MEIA NOITE

homem devorado por formigas
Quantos sentiram seu mundo  despencar, o chão fugir dos seus pés, uma dor crônica no fundo do estômago, um aperto no  coração como se não tivesse mais sentido viver? Sentado sobre a luz do luar ele sentia essa profusão de sentimentos, perdido dentro de si mesmo. Como fora tolo em acreditar que ela era única, em pensar que fizera planos para eles, para o futuro deles.
Estúpido.
As lágrimas desciam pelo seu rosto. Ele olhava as estrelas e seu coração palpitava mais lento e doloroso a cada lembrança amarga dos dois juntos. Por que o destino era tão cruel? Por que ela não poderia ser dele? Não dava para entender, e pior ainda, aquela maldita lua da meia noite intensificava sua tristeza.
Estava assim, tendo pena de si mesmo, quando começou a sentir um formigamento em sua mão, subindo em seus braços, descendo pelo seu corpo, chegando a seus pés. Depois o formigamento parou, ele não percebia o que acontecia. A dor da perda era tamanha que amortecia todo seu corpo, anestesiava sua alma e ele não conseguia dar conta do que acontecia naquele momento.
Primeiro foram seus dedos.
Depois um pedaço do seu braço.
Elas trabalhavam rápidas, incansáveis.
A cada picada em sua carne era uma lágrima de sofrimento que rolava dele. Era amor insano e não correspondido que doía tanto. Sua carne anestesiada estava sendo dividida em pedaços pequenos, cubos perfeitos.
Terminaram seus braços e desceram até seus pés.
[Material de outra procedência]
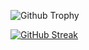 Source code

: 

<!--
**adra3n/adra3n** is a ✨ _special_ ✨ repository because its `README.md` (this file) appears on your GitHub profile.

Here are some ideas to get you started:
### Hi there 👋
- 🔭 I’m currently working on ...
- 🌱 I’m currently learning ...
- 👯 I’m looking to collaborate on ...
- 🤔 I’m looking for help with ...
- 💬 Ask me about ...
- 📫 How to reach me: ...
- 😄 Pronouns: ...
- ⚡ Fun fact: ...
![GitHub Stats](https://github-readme-stats.vercel.app/api?username=adra3n&show_icons=true&theme=radical)
![Github Activity Graph](https://activity-graph.herokuapp.com/graph?username=adra3n&theme=xcode)
![GitHub Langs](https://github-readme-stats.vercel.app/api/top-langs/?username=adra3n&layout=compact&theme=blue-green)
![Codemaker2015 wakatime stats](https://github-readme-stats.vercel.app/api/wakatime?username=adra3n&layout=compact&theme=blue-green)

https://codemaker2016.medium.com/tips-and-tricks-to-create-an-awesome-github-profile-readme-ce3825a355c7
-->

![Github Trophy](https://github-profile-trophy.vercel.app/?username=adra3n&theme=discord)

[![GitHub Streak](https://github-readme-streak-stats.herokuapp.com?user=adra3n&theme=blueberry&date_format=M%20j%5B%2C%20Y%5D)](https://git.io/streak-stats)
Primeiro foram seus dedos.
Depois um pedaço de sua perna.
Elas trabalhavam rápidas, perfeitas.
A cada picada era outra lágrima que rolava. O rosto dela se desenhava em sua mente. Ele estava cada vez menos compreendido. Mais sensível à profusão de sentimentos. O sangue escorria de onde fora seus ombros e logo abaixo, as que não estavam trabalhando em seu corpo, brincavam debaixo da cascata quente e úmida do líquido vermelho que vertia de seu corpo.
Se ele parasse de sofrer tanto veria em que sua mísera vida estava se transformando. Mas não. Lá estava ele. Sofrendo por ela enquanto elas começavam a subir mais. Agora já estavam em seu abdômen. Cortavam em triângulos.
Lá em baixo as outras continuavam se divertindo na cascata de sangue morno. Se ele virasse a cabeça veria elas dançarem, algumas se acasalarem de forma louca e animal. Outras comerem uma as outras. Todas debaixo da cascata de sangue quente e vermelho que escorria dele.
Ele continuava sofrendo.
O sofrimento era tão latente. Tão profundo. Tão enlouquecedor. Tão fora de si que ele não percebeu quando tudo sessou. Elas dividiram seu último pedaço de carne, derrubaram seus dois globos oculares no chão, seis delas pegaram e começaram a brincar com eles. A noite foi intensa. Quando amanheceu muitas delas já estavam jogadas no chão. Barriga cheia, saciadas sexualmente e prontas para dormir o dia todo.

O sol veio lentamente por cima do muro da casa e iluminou o esqueleto recostado. O sangue não brilhava mais, estava frio e coagulado. Não restava mais nada dele. Seu sofrimento se fora. A única coisa que ficara para e sobre ele, trabalhando incansáveis, foram um monte de formigas.